De fato, no atual estágio do desenvolvimento capitalista, ainda que coerente com o Estado de Direito[8], medidas impositivas aplicadas verticalmente “de cima para baixo” (i.e., do Estado sobre o mercado) não são bem recebidas e eficientemente cumpridas. Práticas desta natureza integram uma concepção ultrapassada de regulação, baseada apenas no poder extroverso e no poder de polícia.

Antes de fixar a norma concreta a ser aplicada[9], a moderna regulação ouve os atores do cenário econômico (produtores-prestadores, consumidores e terceiros), ponderando as sugestões e críticas recebidas; aproxima e concilia os interesses em conflito, seja entre os operadores econômicos, seja entre estes e os consumidores; preserva o mercado e o operador econômico porque sem eles o interesse público restará prejudicado; calca suas ações na transparência e no devido processo legal; confere, ou negocia, estímulos ao prestador-produtor de forma que sua satisfação reflita em ganho de qualidade e eficiência em prol do cidadão[10].
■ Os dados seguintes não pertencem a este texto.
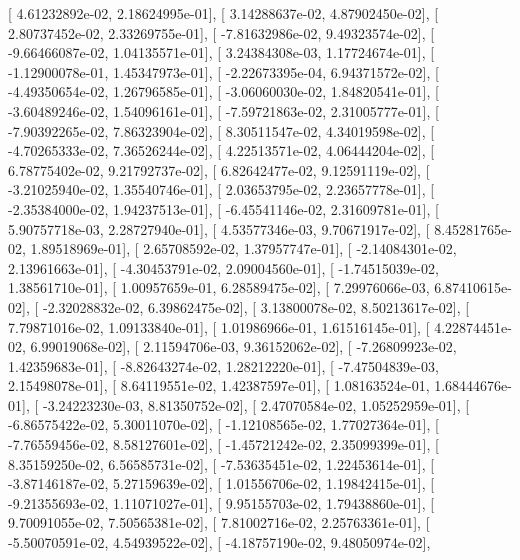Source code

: \documentclass{article}
\begin{document}
       [  4.61232892e-02,   2.18624995e-01],
       [  3.14288637e-02,   4.87902450e-02],
       [  2.80737452e-02,   2.33269755e-01],
       [ -7.81632986e-02,   9.49323574e-02],
       [ -9.66466087e-02,   1.04135571e-01],
       [  3.24384308e-03,   1.17724674e-01],
       [ -1.12900078e-01,   1.45347973e-01],
       [ -2.22673395e-04,   6.94371572e-02],
       [ -4.49350654e-02,   1.26796585e-01],
       [ -3.06060030e-02,   1.84820541e-01],
       [ -3.60489246e-02,   1.54096161e-01],
       [ -7.59721863e-02,   2.31005777e-01],
       [ -7.90392265e-02,   7.86323904e-02],
       [  8.30511547e-02,   4.34019598e-02],
       [ -4.70265333e-02,   7.36526244e-02],
       [  4.22513571e-02,   4.06444204e-02],
       [  6.78775402e-02,   9.21792737e-02],
       [  6.82642477e-02,   9.12591119e-02],
       [ -3.21025940e-02,   1.35540746e-01],
       [  2.03653795e-02,   2.23657778e-01],
       [ -2.35384000e-02,   1.94237513e-01],
       [ -6.45541146e-02,   2.31609781e-01],
       [  5.90757718e-03,   2.28727940e-01],
       [  4.53577346e-03,   9.70671917e-02],
       [  8.45281765e-02,   1.89518969e-01],
       [  2.65708592e-02,   1.37957747e-01],
       [ -2.14084301e-02,   2.13961663e-01],
       [ -4.30453791e-02,   2.09004560e-01],
       [ -1.74515039e-02,   1.38561710e-01],
       [  1.00957659e-01,   6.28589475e-02],
       [  7.29976066e-03,   6.87410615e-02],
       [ -2.32028832e-02,   6.39862475e-02],
       [  3.13800078e-02,   8.50213617e-02],
       [  7.79871016e-02,   1.09133840e-01],
       [  1.01986966e-01,   1.61516145e-01],
       [  4.22874451e-02,   6.99019068e-02],
       [  2.11594706e-03,   9.36152062e-02],
       [ -7.26809923e-02,   1.42359683e-01],
       [ -8.82643274e-02,   1.28212220e-01],
       [ -7.47504839e-03,   2.15498078e-01],
       [  8.64119551e-02,   1.42387597e-01],
       [  1.08163524e-01,   1.68444676e-01],
       [ -3.24223230e-03,   8.81350752e-02],
       [  2.47070584e-02,   1.05252959e-01],
       [ -6.86575422e-02,   5.30011070e-02],
       [ -1.12108565e-02,   1.77027364e-01],
       [ -7.76559456e-02,   8.58127601e-02],
       [ -1.45721242e-02,   2.35099399e-01],
       [  8.35159250e-02,   6.56585731e-02],
       [ -7.53635451e-02,   1.22453614e-01],
       [ -3.87146187e-02,   5.27159639e-02],
       [  1.01556706e-02,   1.19842415e-01],
       [ -9.21355693e-02,   1.11071027e-01],
       [  9.95155703e-02,   1.79438860e-01],
       [  9.70091055e-02,   7.50565381e-02],
       [  7.81002716e-02,   2.25763361e-01],
       [ -5.50070591e-02,   4.54939522e-02],
       [ -4.18757190e-02,   9.48050974e-02],
\end{document}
Na lição de Floriano de Azevedo Marques Neto, “a moderna regulação busca o equilíbrio no setor regulado”[11], ou seja, o equilíbrio entre os interesses privados e as metas e objetivos de interesse público (universalização, redução das desigualdades, modicidade de preços e tarifas, valorização do trabalho, maiores investimentos, qualidade na prestação dos serviços e fornecimento de bens, etc.).

Vinícius Marques de Carvalho[12] lembra, por fim, que regulação pode ser entendida de três formas. De modo amplo, é toda forma pela qual o Estado intervém na economia, o que abrange a atuação direta e indireta. Num segundo e menos amplo sentido, consiste na intervenção voltada à normatização, incentivo, fiscalização, e coordenação da atividade privada. E numa interpretação restrita, tem o significado de intervenção normativa, ditando regras para a iniciativa privada.
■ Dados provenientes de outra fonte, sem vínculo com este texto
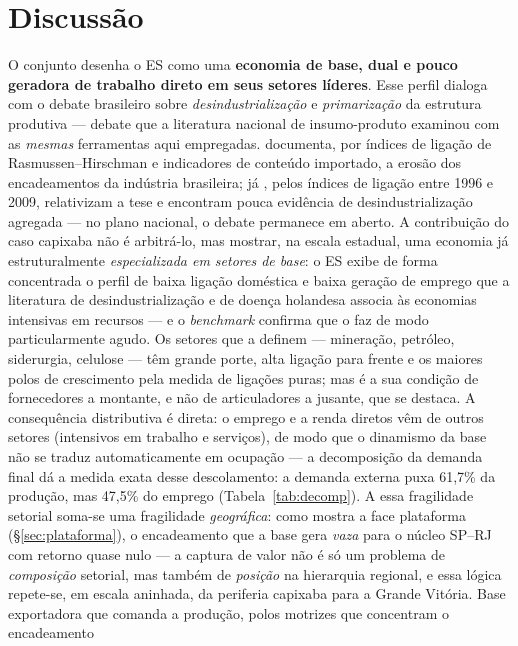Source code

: \documentclass[11pt,a4paper]{article}
\begin{document}
\section{Discussão}
\label{sec:discussao}
O conjunto desenha o ES como uma \textbf{economia de base, dual e pouco geradora de
trabalho direto em seus setores líderes}. Esse perfil dialoga com o debate
brasileiro sobre \emph{desindustrialização} e \emph{primarização} da estrutura produtiva ---
debate que a literatura nacional de insumo-produto examinou com as \emph{mesmas} ferramentas
aqui empregadas. \citet{morceiro2012} documenta, por índices de ligação de
Rasmussen--Hirschman e indicadores de conteúdo importado, a erosão dos encadeamentos da
indústria brasileira; já \citet{nassif2015}, pelos índices de ligação entre 1996 e 2009,
relativizam a tese e encontram pouca evidência de desindustrialização agregada --- no plano
nacional, o debate permanece em aberto. A contribuição do caso capixaba não é arbitrá-lo, mas
mostrar, na escala estadual, uma economia já estruturalmente \emph{especializada em setores de
base}: o ES exibe de forma concentrada o perfil de baixa ligação doméstica e baixa geração de
emprego que a literatura de desindustrialização \citep{oreiro2010} e de doença holandesa
\citep{cordenneary1982} associa às economias intensivas em recursos --- e o \emph{benchmark}
confirma que o faz de modo particularmente agudo. Os setores que a definem --- mineração,
petróleo, siderurgia, celulose --- têm grande porte, alta ligação para frente e os
maiores polos de crescimento pela medida de ligações puras; mas é a sua condição de
fornecedores a montante, e não de articuladores a jusante, que se destaca. A
consequência distributiva é direta: o emprego e a renda diretos vêm de outros setores
(intensivos em trabalho e serviços), de modo que o dinamismo da base não se traduz
automaticamente em ocupação --- a decomposição da demanda final dá a medida exata desse
descolamento: a demanda externa puxa 61,7\% da produção, mas 47,5\% do emprego
(Tabela~\ref{tab:decomp}). A essa fragilidade setorial soma-se uma fragilidade
\emph{geográfica}: como mostra a face plataforma (\S\ref{sec:plataforma}), o encadeamento que
a base gera \emph{vaza} para o núcleo SP--RJ com retorno quase nulo --- a captura de valor não
é só um problema de \emph{composição} setorial, mas também de \emph{posição} na hierarquia
regional, e essa lógica repete-se, em escala aninhada, da periferia capixaba para a Grande
Vitória. Base exportadora que comanda a produção, polos motrizes que concentram o encadeamento
\end{document}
Foi pelo segundo sentido que a reforma iniciada em meados da década de 1990 optou ao propor a redução da intervenção direta do Estado no domínio econômico, ampliando, de outra mão, sua atuação na atividade regulatória.

Desnecessário tecer esclarecimentos acerca da distinção entre regulação e regulamentação. Este, polissêmico que é, tem o significado vocabular (i) específico de ato privativo do Chefe do Executivo para, esmiuçando a lei, editar norma que facilite sua execução; e (ii) amplo de edição de ato normativo infralegal.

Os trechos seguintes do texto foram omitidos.